While the fiscal 2021 National Defense Authorization Act acknowledges that China’s military is closing the capabilities gap with the United States, it also sows the seeds of an effective gray zone response to Beijing’s transnational influence apparatus. On this front, it is the NDAA’s centerpiece — the Pacific Deterrence Initiative, or PDI — which offers the U.S. its best opportunity to neutralize China’s malign activities.

That is, if defense planners can embrace the kind of innovation mindset needed to make the most of declining defense budgets.

China’s reliance on corruption, coercion and clandestine operations is nothing new. Over the years, China has developed a robust influence playbook that underpins everything from its Belt and Road Initiative to its political interference. What is evolving, however, is China’s increasing reliance on these operations to buttress its military aims, so much so that the People’s Liberation Army’s success appears increasingly tied to its ability to exercise all means short of war rather than engaging in war itself.

This intensifying gray zone threat is most acute regarding China’s reunification with Taiwan. While the U.S. tests the limits of a conventional strategy from a bygone era, there is increasingly less reason to believe that war is Beijing’s preferred means of achieving its security objectives. That is not to imply there is zero chance for miscalculation — just that the PLA’s growing gray zone confidence reduces its reliance on military might to secure a favorable resolution.

In other words, China need not provoke a potential military response from the United States when it can instead manage a protracted, debilitating influence campaign that slowly degrades Taiwan’s will to the point of capitulation.

If Beijing’s asymmetric success in Hong Kong is any indication, the U.S. is unprepared for what comes next, not only as it relates to Taiwan and the Indo-Pacific region, but also in the Arctic, Latin America and elsewhere.

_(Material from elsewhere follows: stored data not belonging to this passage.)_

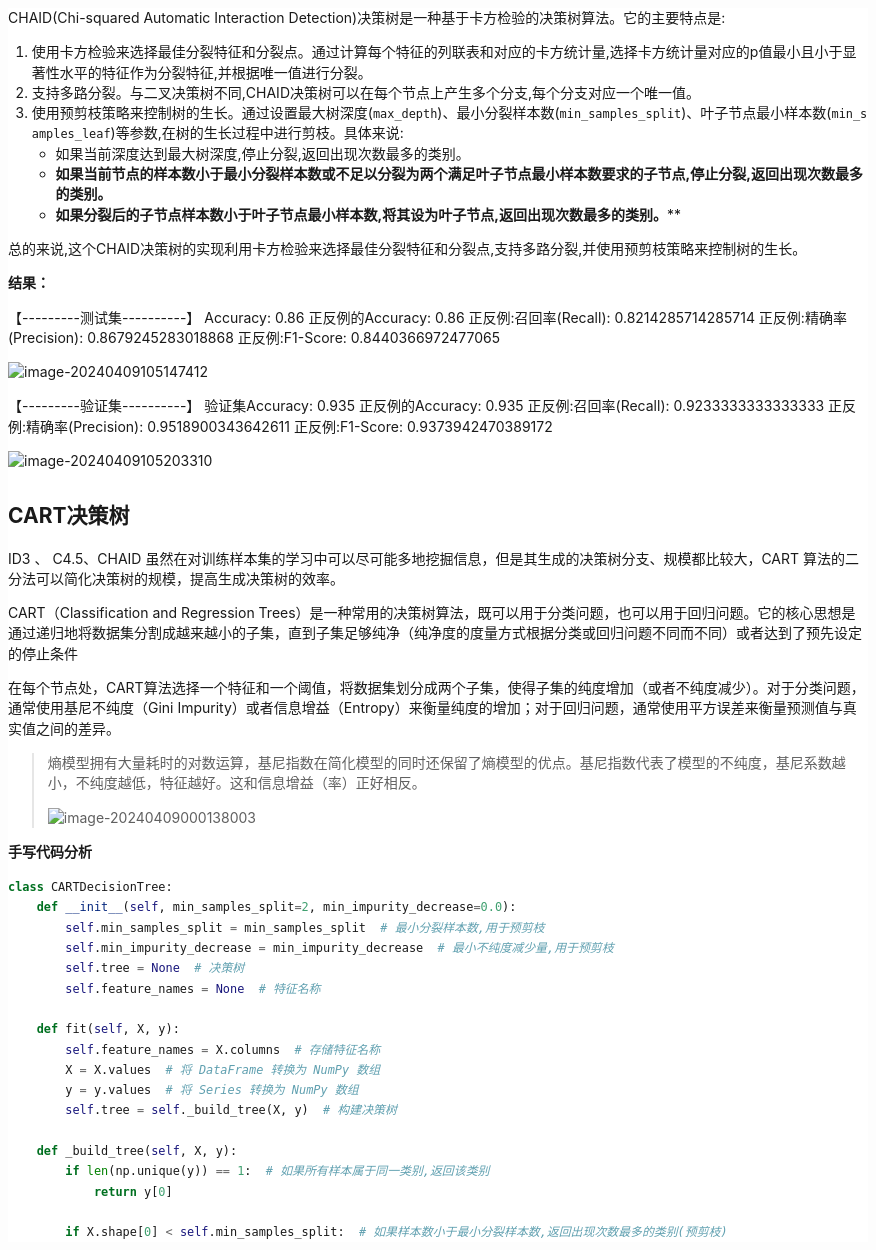 CHAID(Chi-squared Automatic Interaction Detection)决策树是一种基于卡方检验的决策树算法。它的主要特点是:

1. 使用卡方检验来选择最佳分裂特征和分裂点。通过计算每个特征的列联表和对应的卡方统计量,选择卡方统计量对应的p值最小且小于显著性水平的特征作为分裂特征,并根据唯一值进行分裂。
2. 支持多路分裂。与二叉决策树不同,CHAID决策树可以在每个节点上产生多个分支,每个分支对应一个唯一值。
3. 使用预剪枝策略来控制树的生长。通过设置最大树深度(`max_depth`)、最小分裂样本数(`min_samples_split`)、叶子节点最小样本数(`min_samples_leaf`)等参数,在树的生长过程中进行剪枝。具体来说:
   - 如果当前深度达到最大树深度,停止分裂,返回出现次数最多的类别。
   - **如果当前节点的样本数小于最小分裂样本数或不足以分裂为两个满足叶子节点最小样本数要求的子节点,停止分裂,返回出现次数最多的类别。**
   - **如果分裂后的子节点样本数小于叶子节点最小样本数,将其设为叶子节点,返回出现次数最多的类别。****

总的来说,这个CHAID决策树的实现利用卡方检验来选择最佳分裂特征和分裂点,支持多路分裂,并使用预剪枝策略来控制树的生长。

**结果：**

【---------测试集----------】
Accuracy: 0.86
正反例的Accuracy: 0.86
正反例:召回率(Recall): 0.8214285714285714
正反例:精确率(Precision): 0.8679245283018868
正反例:F1-Score: 0.8440366972477065

![image-20240409105147412](https://cdn.jsdelivr.net/gh/PerformapalSolv/githubChartBed@main/img/image-20240409105147412.png)

【---------验证集----------】
验证集Accuracy: 0.935
正反例的Accuracy: 0.935
正反例:召回率(Recall): 0.9233333333333333
正反例:精确率(Precision): 0.9518900343642611
正反例:F1-Score: 0.9373942470389172

![image-20240409105203310](https://cdn.jsdelivr.net/gh/PerformapalSolv/githubChartBed@main/img/image-20240409105203310.png)

## CART决策树

ID3 、 C4.5、CHAID 虽然在对训练样本集的学习中可以尽可能多地挖掘信息，但是其生成的决策树分支、规模都比较大，CART 算法的二分法可以简化决策树的规模，提高生成决策树的效率。

CART（Classification and Regression Trees）是一种常用的决策树算法，既可以用于分类问题，也可以用于回归问题。它的核心思想是通过递归地将数据集分割成越来越小的子集，直到子集足够纯净（纯净度的度量方式根据分类或回归问题不同而不同）或者达到了预先设定的停止条件

在每个节点处，CART算法选择一个特征和一个阈值，将数据集划分成两个子集，使得子集的纯度增加（或者不纯度减少）。对于分类问题，通常使用基尼不纯度（Gini Impurity）或者信息增益（Entropy）来衡量纯度的增加；对于回归问题，通常使用平方误差来衡量预测值与真实值之间的差异。

> 熵模型拥有大量耗时的对数运算，基尼指数在简化模型的同时还保留了熵模型的优点。基尼指数代表了模型的不纯度，基尼系数越小，不纯度越低，特征越好。这和信息增益（率）正好相反。
>
> ![image-20240409000138003](https://cdn.jsdelivr.net/gh/PerformapalSolv/githubChartBed@main/img/image-20240409000138003.png)

**手写代码分析**

```python
class CARTDecisionTree:
    def __init__(self, min_samples_split=2, min_impurity_decrease=0.0):
        self.min_samples_split = min_samples_split  # 最小分裂样本数,用于预剪枝
        self.min_impurity_decrease = min_impurity_decrease  # 最小不纯度减少量,用于预剪枝
        self.tree = None  # 决策树
        self.feature_names = None  # 特征名称

    def fit(self, X, y):
        self.feature_names = X.columns  # 存储特征名称
        X = X.values  # 将 DataFrame 转换为 NumPy 数组
        y = y.values  # 将 Series 转换为 NumPy 数组
        self.tree = self._build_tree(X, y)  # 构建决策树

    def _build_tree(self, X, y):
        if len(np.unique(y)) == 1:  # 如果所有样本属于同一类别,返回该类别
            return y[0]

        if X.shape[0] < self.min_samples_split:  # 如果样本数小于最小分裂样本数,返回出现次数最多的类别(预剪枝)
```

The first test for defense planners will be to resist the urge to mirror key aspects of the PDI on its companion, the European Deterrence Initiative; this includes the EDI’s focus on rapid force mobilization in response to a conventional threat.

If history is any guide, once the PLA has decided to move on a target, it is because China has so effectively primed the asymmetric battlefield that its conventional success is assured.

Instead, the PDI should prioritize efforts aimed at asymmetrically undermining China’s confidence in the PLA’s ability to achieve its desired end states. Central to that objective should be significantly increasing intelligence collection not only on China but also regional host countries’ receptivity to Beijing’s overtures, the Achilles’ heel of China’s strategy.

While hundreds of analysts track the PLA’s every move, few monitor Melanesia, Micronesia or Polynesia — the places where China is searching for its next foothold. The U.S. Defense Department’s leadership need not waste months waiting for its intelligence prioritization process to catch up to reality. Rather, it should immediately deploy intelligence assets and personnel throughout the region, as well as realign technical collection platforms to support this mission. Corresponding reform at the departments of State and the Interior should follow, owing to the latter’s mandate throughout Micronesia, the Marshall Islands and Palau.

With improved intelligence, PDI planners should seek to align our asymmetric force posture and that of our allies against China. While Beijing has benefitted from a head start, there is time to transform environs seemingly hospitable to China into inhospitable ones. Central to America’s PDI arsenal should be better leveraging nontraditional and less costly expeditionary platforms whose missions can support the Defense Department’s growing cyber capabilities, foreign military training assistance programs, anti-corruption initiatives and other Title 10 authorities. These asymmetric investments will need to come at the expense of conventional programs.

PDI planners will also be hard-pressed to redefine what it means to be an “ally,” a term more germane to Europe than the Pacific. Stress testing our defense relationships will likely reveal that we have been over- or under-estimating their strength, having previously evaluated them through a conventional prism. PDI planners must also modify their risk tolerance to enable covert collaboration with certain partners, particularly those with close economic ties to China. Some partners, such as New Zealand, may come to surprise us with their ability to wield unconventional power in ways that other regional heavyweights cannot.

Lastly, the department’s internal machinery must be modernized to account for a China challenge that extends far beyond the Taiwan Strait. While the PDI nests within the department’s Indo-Pacific architecture, the same cannot be said for the PLA’s pursuits globally. Along with establishing new positions and processes to coordinate the department’s China-related efforts, the defense establishment must do better incorporating its cyber and special operators into these discussions.

While China has long valued out-of-the-box thinking, turning perceived weaknesses into strengths, the same cannot be said for the United States. If executed smartly, however, the PDI provides the U.S. with an opportunity to do just that.

Craig Singleton, a national security expert and former U.S. diplomat, is an adjunct fellow at the Foundation for Defense of Democracies, where he contributes to the think tank’s Center on Military and Political Power as well as its China Program.